:: Task goal ::
Copy exactly the lines from the start of the data below through the one that carries "- [ ] [lsコマンドで表示されるファイルのモード(drwxr-xr-x)", and only those.
═════ Input
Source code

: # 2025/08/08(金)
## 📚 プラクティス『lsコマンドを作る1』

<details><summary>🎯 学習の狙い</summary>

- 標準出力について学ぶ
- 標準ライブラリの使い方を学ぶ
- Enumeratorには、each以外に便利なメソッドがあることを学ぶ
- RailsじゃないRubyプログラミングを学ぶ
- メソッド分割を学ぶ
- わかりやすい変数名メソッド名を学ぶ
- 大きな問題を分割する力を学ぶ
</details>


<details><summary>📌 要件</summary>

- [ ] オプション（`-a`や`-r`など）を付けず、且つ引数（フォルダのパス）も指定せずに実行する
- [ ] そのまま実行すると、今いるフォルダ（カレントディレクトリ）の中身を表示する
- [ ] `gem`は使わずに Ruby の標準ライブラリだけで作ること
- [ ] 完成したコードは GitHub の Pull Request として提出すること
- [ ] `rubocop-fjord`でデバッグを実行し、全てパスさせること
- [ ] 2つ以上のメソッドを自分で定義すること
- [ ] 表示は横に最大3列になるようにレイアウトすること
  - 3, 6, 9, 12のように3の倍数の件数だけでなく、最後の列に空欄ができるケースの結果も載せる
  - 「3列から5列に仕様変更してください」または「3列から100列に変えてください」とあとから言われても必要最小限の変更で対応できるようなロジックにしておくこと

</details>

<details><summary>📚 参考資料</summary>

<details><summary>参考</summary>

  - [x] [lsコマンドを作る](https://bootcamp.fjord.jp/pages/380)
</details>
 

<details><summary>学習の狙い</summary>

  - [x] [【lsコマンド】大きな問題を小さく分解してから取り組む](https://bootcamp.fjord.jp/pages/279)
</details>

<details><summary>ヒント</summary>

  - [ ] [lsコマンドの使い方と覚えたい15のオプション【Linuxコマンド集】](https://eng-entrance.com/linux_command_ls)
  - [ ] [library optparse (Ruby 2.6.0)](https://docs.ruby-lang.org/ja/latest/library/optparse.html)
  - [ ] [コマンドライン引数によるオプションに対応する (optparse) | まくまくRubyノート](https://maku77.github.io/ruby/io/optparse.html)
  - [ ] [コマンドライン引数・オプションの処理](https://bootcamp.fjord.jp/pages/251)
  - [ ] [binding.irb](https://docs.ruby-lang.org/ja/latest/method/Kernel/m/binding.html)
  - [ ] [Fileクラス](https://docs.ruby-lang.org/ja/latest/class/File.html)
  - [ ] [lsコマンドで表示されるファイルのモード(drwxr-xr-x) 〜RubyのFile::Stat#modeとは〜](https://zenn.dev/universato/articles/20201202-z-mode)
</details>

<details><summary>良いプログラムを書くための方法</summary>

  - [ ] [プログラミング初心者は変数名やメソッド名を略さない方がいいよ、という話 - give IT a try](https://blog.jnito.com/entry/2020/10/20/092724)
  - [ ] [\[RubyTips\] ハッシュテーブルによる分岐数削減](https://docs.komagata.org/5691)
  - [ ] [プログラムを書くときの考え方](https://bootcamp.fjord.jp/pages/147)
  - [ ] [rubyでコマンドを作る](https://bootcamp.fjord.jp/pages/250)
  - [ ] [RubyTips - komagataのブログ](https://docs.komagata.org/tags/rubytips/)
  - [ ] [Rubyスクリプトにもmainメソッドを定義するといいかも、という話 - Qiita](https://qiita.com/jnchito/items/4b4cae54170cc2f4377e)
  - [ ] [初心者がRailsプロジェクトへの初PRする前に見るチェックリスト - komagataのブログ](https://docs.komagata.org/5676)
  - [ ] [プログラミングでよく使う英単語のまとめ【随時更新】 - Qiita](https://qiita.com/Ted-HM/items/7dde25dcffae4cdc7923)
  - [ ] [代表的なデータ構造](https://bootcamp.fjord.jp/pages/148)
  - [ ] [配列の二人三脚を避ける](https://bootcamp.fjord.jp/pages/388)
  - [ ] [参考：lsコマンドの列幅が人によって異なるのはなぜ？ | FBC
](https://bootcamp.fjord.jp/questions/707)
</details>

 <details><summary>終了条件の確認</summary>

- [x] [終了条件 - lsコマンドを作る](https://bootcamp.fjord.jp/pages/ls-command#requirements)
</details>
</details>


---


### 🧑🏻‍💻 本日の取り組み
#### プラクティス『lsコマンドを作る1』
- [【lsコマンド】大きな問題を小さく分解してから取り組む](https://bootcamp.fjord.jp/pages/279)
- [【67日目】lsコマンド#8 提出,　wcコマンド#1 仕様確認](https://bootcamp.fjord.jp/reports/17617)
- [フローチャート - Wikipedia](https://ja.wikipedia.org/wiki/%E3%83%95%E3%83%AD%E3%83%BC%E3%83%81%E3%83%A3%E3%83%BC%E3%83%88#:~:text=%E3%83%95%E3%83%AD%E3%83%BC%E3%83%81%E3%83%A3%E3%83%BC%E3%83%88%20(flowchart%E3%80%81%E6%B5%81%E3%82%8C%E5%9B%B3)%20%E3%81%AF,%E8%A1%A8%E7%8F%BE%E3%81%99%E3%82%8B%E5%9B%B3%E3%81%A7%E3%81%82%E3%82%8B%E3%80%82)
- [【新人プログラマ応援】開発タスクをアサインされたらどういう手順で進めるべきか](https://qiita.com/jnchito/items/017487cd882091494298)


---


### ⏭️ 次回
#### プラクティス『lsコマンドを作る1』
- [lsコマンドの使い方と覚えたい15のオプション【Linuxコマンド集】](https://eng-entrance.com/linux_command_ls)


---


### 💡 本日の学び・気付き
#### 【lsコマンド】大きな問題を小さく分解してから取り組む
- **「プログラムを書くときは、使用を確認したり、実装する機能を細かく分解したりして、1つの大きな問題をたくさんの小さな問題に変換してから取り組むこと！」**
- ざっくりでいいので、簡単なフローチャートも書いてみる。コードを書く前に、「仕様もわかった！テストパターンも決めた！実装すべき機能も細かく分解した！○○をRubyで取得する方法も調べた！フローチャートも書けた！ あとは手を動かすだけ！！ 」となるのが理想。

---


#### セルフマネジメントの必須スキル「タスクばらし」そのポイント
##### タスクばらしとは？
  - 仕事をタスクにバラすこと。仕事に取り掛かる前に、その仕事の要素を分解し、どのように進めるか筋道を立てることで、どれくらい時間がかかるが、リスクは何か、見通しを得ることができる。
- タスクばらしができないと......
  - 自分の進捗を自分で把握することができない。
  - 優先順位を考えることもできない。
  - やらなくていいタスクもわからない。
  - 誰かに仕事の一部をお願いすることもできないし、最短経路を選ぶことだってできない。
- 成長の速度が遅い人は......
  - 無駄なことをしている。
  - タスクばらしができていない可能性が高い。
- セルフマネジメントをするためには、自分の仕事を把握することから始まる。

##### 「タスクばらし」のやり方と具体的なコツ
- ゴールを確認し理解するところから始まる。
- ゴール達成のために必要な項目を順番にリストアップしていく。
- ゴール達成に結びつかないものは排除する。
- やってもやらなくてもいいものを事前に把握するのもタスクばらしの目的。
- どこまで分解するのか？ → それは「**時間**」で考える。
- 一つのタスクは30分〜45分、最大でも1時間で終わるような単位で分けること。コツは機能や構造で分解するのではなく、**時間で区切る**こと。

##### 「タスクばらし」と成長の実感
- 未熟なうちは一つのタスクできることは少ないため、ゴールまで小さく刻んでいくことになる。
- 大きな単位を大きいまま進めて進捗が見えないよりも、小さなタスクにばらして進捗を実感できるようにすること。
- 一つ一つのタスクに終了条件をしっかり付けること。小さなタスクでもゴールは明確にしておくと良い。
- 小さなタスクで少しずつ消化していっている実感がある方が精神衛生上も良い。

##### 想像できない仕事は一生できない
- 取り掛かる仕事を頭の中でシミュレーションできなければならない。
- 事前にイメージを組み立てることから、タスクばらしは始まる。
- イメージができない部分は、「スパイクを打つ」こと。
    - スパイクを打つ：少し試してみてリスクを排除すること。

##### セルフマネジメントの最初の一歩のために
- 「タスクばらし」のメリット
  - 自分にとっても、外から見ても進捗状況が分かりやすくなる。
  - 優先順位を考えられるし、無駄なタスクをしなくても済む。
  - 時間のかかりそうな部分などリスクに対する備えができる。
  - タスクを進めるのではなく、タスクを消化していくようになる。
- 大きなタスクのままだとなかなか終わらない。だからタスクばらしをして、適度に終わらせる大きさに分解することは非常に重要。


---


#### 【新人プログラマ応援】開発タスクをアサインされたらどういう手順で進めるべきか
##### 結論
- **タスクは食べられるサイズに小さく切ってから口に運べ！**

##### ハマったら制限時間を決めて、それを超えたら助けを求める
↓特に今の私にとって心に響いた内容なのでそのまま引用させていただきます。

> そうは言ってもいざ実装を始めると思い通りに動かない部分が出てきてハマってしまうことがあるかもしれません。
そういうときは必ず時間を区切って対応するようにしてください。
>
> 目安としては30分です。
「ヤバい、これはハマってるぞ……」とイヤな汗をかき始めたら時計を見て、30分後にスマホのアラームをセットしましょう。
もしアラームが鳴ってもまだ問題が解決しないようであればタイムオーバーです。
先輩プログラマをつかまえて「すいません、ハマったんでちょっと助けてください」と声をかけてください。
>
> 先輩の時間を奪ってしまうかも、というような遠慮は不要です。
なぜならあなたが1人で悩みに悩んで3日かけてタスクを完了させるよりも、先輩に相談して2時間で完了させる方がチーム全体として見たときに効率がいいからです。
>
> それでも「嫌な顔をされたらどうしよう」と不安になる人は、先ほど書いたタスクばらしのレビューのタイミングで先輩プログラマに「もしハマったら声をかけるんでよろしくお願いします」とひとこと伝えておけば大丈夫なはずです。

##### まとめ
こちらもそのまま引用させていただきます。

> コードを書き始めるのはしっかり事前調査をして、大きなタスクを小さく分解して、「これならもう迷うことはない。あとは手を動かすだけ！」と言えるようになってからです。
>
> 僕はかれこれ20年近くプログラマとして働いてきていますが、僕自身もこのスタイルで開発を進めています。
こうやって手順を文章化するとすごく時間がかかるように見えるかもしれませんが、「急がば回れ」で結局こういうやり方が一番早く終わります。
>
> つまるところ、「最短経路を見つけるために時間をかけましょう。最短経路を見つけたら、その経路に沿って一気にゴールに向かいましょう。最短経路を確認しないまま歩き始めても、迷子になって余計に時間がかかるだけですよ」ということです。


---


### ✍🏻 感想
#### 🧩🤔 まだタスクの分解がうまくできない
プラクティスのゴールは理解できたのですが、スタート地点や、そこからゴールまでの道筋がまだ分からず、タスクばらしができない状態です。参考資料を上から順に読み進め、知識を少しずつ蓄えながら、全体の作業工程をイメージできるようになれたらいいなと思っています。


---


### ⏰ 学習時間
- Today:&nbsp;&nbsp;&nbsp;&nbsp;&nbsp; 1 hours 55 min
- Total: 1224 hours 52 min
══════════
:: Solution ::
Source code

: # 2025/08/08(金)
## 📚 プラクティス『lsコマンドを作る1』

<details><summary>🎯 学習の狙い</summary>

- 標準出力について学ぶ
- 標準ライブラリの使い方を学ぶ
- Enumeratorには、each以外に便利なメソッドがあることを学ぶ
- RailsじゃないRubyプログラミングを学ぶ
- メソッド分割を学ぶ
- わかりやすい変数名メソッド名を学ぶ
- 大きな問題を分割する力を学ぶ
</details>


<details><summary>📌 要件</summary>

- [ ] オプション（`-a`や`-r`など）を付けず、且つ引数（フォルダのパス）も指定せずに実行する
- [ ] そのまま実行すると、今いるフォルダ（カレントディレクトリ）の中身を表示する
- [ ] `gem`は使わずに Ruby の標準ライブラリだけで作ること
- [ ] 完成したコードは GitHub の Pull Request として提出すること
- [ ] `rubocop-fjord`でデバッグを実行し、全てパスさせること
- [ ] 2つ以上のメソッドを自分で定義すること
- [ ] 表示は横に最大3列になるようにレイアウトすること
  - 3, 6, 9, 12のように3の倍数の件数だけでなく、最後の列に空欄ができるケースの結果も載せる
  - 「3列から5列に仕様変更してください」または「3列から100列に変えてください」とあとから言われても必要最小限の変更で対応できるようなロジックにしておくこと

</details>

<details><summary>📚 参考資料</summary>

<details><summary>参考</summary>

  - [x] [lsコマンドを作る](https://bootcamp.fjord.jp/pages/380)
</details>
 

<details><summary>学習の狙い</summary>

  - [x] [【lsコマンド】大きな問題を小さく分解してから取り組む](https://bootcamp.fjord.jp/pages/279)
</details>

<details><summary>ヒント</summary>

  - [ ] [lsコマンドの使い方と覚えたい15のオプション【Linuxコマンド集】](https://eng-entrance.com/linux_command_ls)
  - [ ] [library optparse (Ruby 2.6.0)](https://docs.ruby-lang.org/ja/latest/library/optparse.html)
  - [ ] [コマンドライン引数によるオプションに対応する (optparse) | まくまくRubyノート](https://maku77.github.io/ruby/io/optparse.html)
  - [ ] [コマンドライン引数・オプションの処理](https://bootcamp.fjord.jp/pages/251)
  - [ ] [binding.irb](https://docs.ruby-lang.org/ja/latest/method/Kernel/m/binding.html)
  - [ ] [Fileクラス](https://docs.ruby-lang.org/ja/latest/class/File.html)
  - [ ] [lsコマンドで表示されるファイルのモード(drwxr-xr-x) 〜RubyのFile::Stat#modeとは〜](https://zenn.dev/universato/articles/20201202-z-mode)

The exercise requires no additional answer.